00:45 Publié dans Oecuménisme | Lien permanent | Commentaires (5) | Tags : orthodoxie, Russie, catholicisme, Vatican, christianisme
Commentaires
ENCORE LES MEDIAS
> Ceci pose une fois de plus le problème de la façon dont on nous informe dans les médias : les rares échos que j'ai eus de cette prise de position du patriarche russe, faisaient croire que Rome recevait ainsi la juste punition d'on ne sait quelles erreurs de "politique internationale"...
Écrit par : JC Millet | 06/12/2006
> Merci
Écrit par : Gérald | 09/12/2006
> Passionnante explication.
Je voudrais mourir après avoir vu un rapprochement définitif entre catholiques et orthodoxes.
Écrit par : Damien | 09/12/2006
D'OU VIENNENT CES CONVERTIS ?
> J'ai beaucoup mieux compris certains problèmes actuels entre les Eglises orthodoxes et nous. Mais d'où viennent ces convertis qui jettent de l'huile sur le feu? Sont-ls nombreux? Sont-ils si influents que cela? J'espère de tout coeur voir la réunion définitive entre nous et nos frères d'Orient.
VF
[De PP à VF - Ils viennent... de milieux catholiques, ou, plus exactement, des milieux catholiques des années 1980, déspiritualisés par la crise interne de l'Eglise. Ces personnes ont cherché du côté de l'orthodoxie le "souffle sacré" qu'ils croyaient ne plus trouver dans le catholicisme latin. Mais ils ont apporté avec eux, dans les milieux orthodoxes, leur propres ressentiment antiromain de Latins frustrés. D'où la méfiance des Russes et des Grecs envers eux. Quant au degré d'influence de ces convertis: il est infime. Sauf envers tel ou tel média à Paris ! Et c'est tout le problème.]

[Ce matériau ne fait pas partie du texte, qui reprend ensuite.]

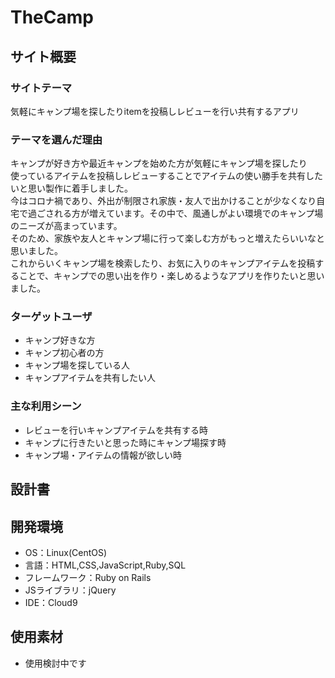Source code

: # TheCamp

## サイト概要
### サイトテーマ
気軽にキャンプ場を探したりitemを投稿しレビューを行い共有するアプリ

### テーマを選んだ理由
キャンプが好き方や最近キャンプを始めた方が気軽にキャンプ場を探したり<br>
使っているアイテムを投稿しレビューすることでアイテムの使い勝手を共有したいと思い製作に着手しました。<br>
今はコロナ禍であり、外出が制限され家族・友人で出かけることが少なくなり自宅で過ごされる方が増えています。その中で、風通しがよい環境でのキャンプ場のニーズが高まっています。<br>
そのため、家族や友人とキャンプ場に行って楽しむ方がもっと増えたらいいなと思いました。<br>
これからいくキャンプ場を検索したり、お気に入りのキャンプアイテムを投稿することで、キャンプでの思い出を作り・楽しめるようなアプリを作りたいと思いました。

### ターゲットユーザ
- キャンプ好きな方
- キャンプ初心者の方
- キャンプ場を探している人
- キャンプアイテムを共有したい人

### 主な利用シーン
- レビューを行いキャンプアイテムを共有する時
- キャンプに行きたいと思った時にキャンプ場探す時
- キャンプ場・アイテムの情報が欲しい時

## 設計書


## 開発環境
- OS：Linux(CentOS)
- 言語：HTML,CSS,JavaScript,Ruby,SQL
- フレームワーク：Ruby on Rails
- JSライブラリ：jQuery
- IDE：Cloud9

## 使用素材
- 使用検討中です

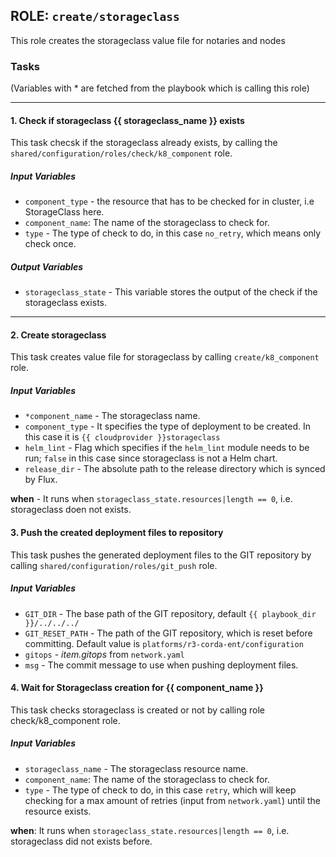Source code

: [//]: # (##############################################################################################)
[//]: # (Copyright Accenture. All Rights Reserved.)
[//]: # (SPDX-License-Identifier: Apache-2.0)
[//]: # (##############################################################################################)

## ROLE: `create/storageclass`
This role creates the storageclass value file for notaries and nodes

### Tasks
(Variables with * are fetched from the playbook which is calling this role)

---

#### 1. Check if storageclass {{ storageclass_name }} exists
This task checsk if the storageclass already exists, by calling the `shared/configuration/roles/check/k8_component` role.
##### Input Variables
- `component_type` - the resource that has to be checked for in cluster, i.e StorageClass here.
- `component_name`: The name of the storageclass to check for.
- `type` - The type of check to do, in this case `no_retry`, which means only check once.

##### Output Variables
- `storageclass_state` - This variable stores the output of the check if the storageclass exists.

---

#### 2. Create storageclass
This task creates value file for storageclass by calling `create/k8_component` role.
##### Input Variables
- `*component_name` - The storageclass name.
- `component_type` - It specifies the type of deployment to be created. In this case it is `{{ cloudprovider }}storageclass`
- `helm_lint` - Flag which specifies if the `helm_lint` module needs to be run; `false` in this case since storageclass is not a Helm chart.
- `release_dir` - The absolute path to the release directory which is synced by Flux.

**when** - It runs when `storageclass_state.resources|length == 0`, i.e. storageclass doen not exists.

#### 3. Push the created deployment files to repository
This task pushes the generated deployment files to the GIT repository by calling `shared/configuration/roles/git_push` role.
##### Input Variables
- `GIT_DIR` - The base path of the GIT repository, default `{{ playbook_dir }}/../../../`
- `GIT_RESET_PATH` - The path of the GIT repository, which is reset before committing. Default value is `platforms/r3-corda-ent/configuration`
- `gitops` - *item.gitops* from `network.yaml`
- `msg` - The commit message to use when pushing deployment files.

#### 4. Wait for Storageclass creation for {{ component_name }}
This task checks storageclass is created or not by calling role check/k8_component role. 
##### Input Variables
- `storageclass_name` -  The storageclass resource name.
- `component_name`: The name of the storageclass to check for.
- `type` - The type of check to do, in this case `retry`, which will keep checking for a max amount of retries (input from `network.yaml`) until the resource exists.

**when**:  It runs when `storageclass_state.resources|length == 0`, i.e. storageclass did not exists before.
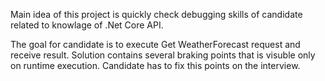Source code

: Main idea of this project is quickly check debugging skills of candidate related to knowlage of .Net Core API.

The goal for candidate is to execute Get WeatherForecast request and receive result.
Solution contains several braking points that is visuble only on runtime execution.
Candidate has to fix this points on the interview.
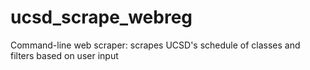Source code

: # ucsd_scrape_webreg
Command-line web scraper: scrapes UCSD's schedule of classes and filters based on user input
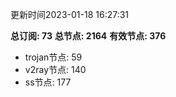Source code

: 更新时间2023-01-18 16:27:31

**总订阅: 73**
**总节点: 2164**
**有效节点: 376**
- trojan节点: 59
- v2ray节点: 140
- ss节点: 177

Cette réponse s'adresse au commentaire
Écrit par : VF | 10/12/2006
KLIMENT, CLEMENT
> Merci pour votre analyse. Juste une observation: puisque vous francisez les noms du métropolite Cyrille ( Kirill en russe ) et du patriarche Alexis (Alexiy ) pourquoi ne faites-vous pas de même avec le métropolite Clément qui porte le nom d' un pape romain, reconnu saint dans l'Eglise latine et dans l'Eglise orthodoxe ?
E.
[De PP à E. - Exact ! Inattention de ma part.]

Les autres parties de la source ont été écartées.